Yes... I read the announcement but didn't fully understand the business development side of things on whether it was negative or positive. But the fact that they put the good news first, and the bad news (i.e. CEO departure) later indicated to me that they were clutching for any bit of positives. 

Anyhow, with copmanies like MNW, you never know wehther you are buying the next paypal or the next Dot.Bust. A difficult game.


----------



## nmit5903 (1 November 2014)

*Re: MNW - Mint Wireless*

Far from it.

The CEO was new and not adding value. Better to cut early and with Alex Theo back at the helm on a day to day basis, things will start to happen. 

Another client signed up yesterday - AUSCABS and I dare say there will be a flurry of new clients as they gain traction.

Dobrani obviously like it having raised their stake to 10.5% at up to 15c per share. 

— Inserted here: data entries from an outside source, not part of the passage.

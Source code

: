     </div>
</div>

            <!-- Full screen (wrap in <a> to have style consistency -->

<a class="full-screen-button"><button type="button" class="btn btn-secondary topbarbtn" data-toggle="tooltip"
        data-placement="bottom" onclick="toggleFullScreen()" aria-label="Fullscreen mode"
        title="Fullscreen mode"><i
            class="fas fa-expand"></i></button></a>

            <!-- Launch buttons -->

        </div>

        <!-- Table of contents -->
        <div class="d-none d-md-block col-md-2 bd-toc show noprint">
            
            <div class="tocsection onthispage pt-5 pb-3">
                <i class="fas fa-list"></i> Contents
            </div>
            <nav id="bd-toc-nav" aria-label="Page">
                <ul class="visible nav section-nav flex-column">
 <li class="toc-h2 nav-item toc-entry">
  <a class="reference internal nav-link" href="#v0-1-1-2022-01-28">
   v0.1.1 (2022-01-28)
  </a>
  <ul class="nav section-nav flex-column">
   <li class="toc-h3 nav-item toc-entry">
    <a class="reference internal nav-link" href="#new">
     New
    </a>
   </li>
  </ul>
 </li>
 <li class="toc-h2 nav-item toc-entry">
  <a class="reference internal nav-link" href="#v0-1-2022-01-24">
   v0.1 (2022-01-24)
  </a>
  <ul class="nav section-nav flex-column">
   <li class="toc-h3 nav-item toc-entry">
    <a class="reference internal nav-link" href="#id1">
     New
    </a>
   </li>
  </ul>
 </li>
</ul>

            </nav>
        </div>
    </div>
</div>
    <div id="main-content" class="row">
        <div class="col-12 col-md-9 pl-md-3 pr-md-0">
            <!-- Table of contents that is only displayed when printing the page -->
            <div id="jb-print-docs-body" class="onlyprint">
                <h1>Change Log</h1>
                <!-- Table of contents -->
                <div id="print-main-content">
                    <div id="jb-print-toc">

I continue to hold and have great confidence in the Theo's and team to start generating income and get to breakeven quite quickly. Whether that occurs this year remains to be seen but Rome was not built in a day.

The Board seems to now have the message re transparency and continuous disclosure which will rebuild shareholder confidence.


----------



## System (15 December 2014)

On December 15th, 2014, Mint Wireless Limited changed its name to Mint Payments Limited.


----------



## Miner (15 April 2015)

MNW shot up by more than 38% today


----------



## pixel (15 April 2015)

Miner said:


> MNW shot up by more than 38% today




knee-jerk reaction IMHO
but increasing support could be justified as the cooperation with RXH announced this morning may well turn out a company-maker.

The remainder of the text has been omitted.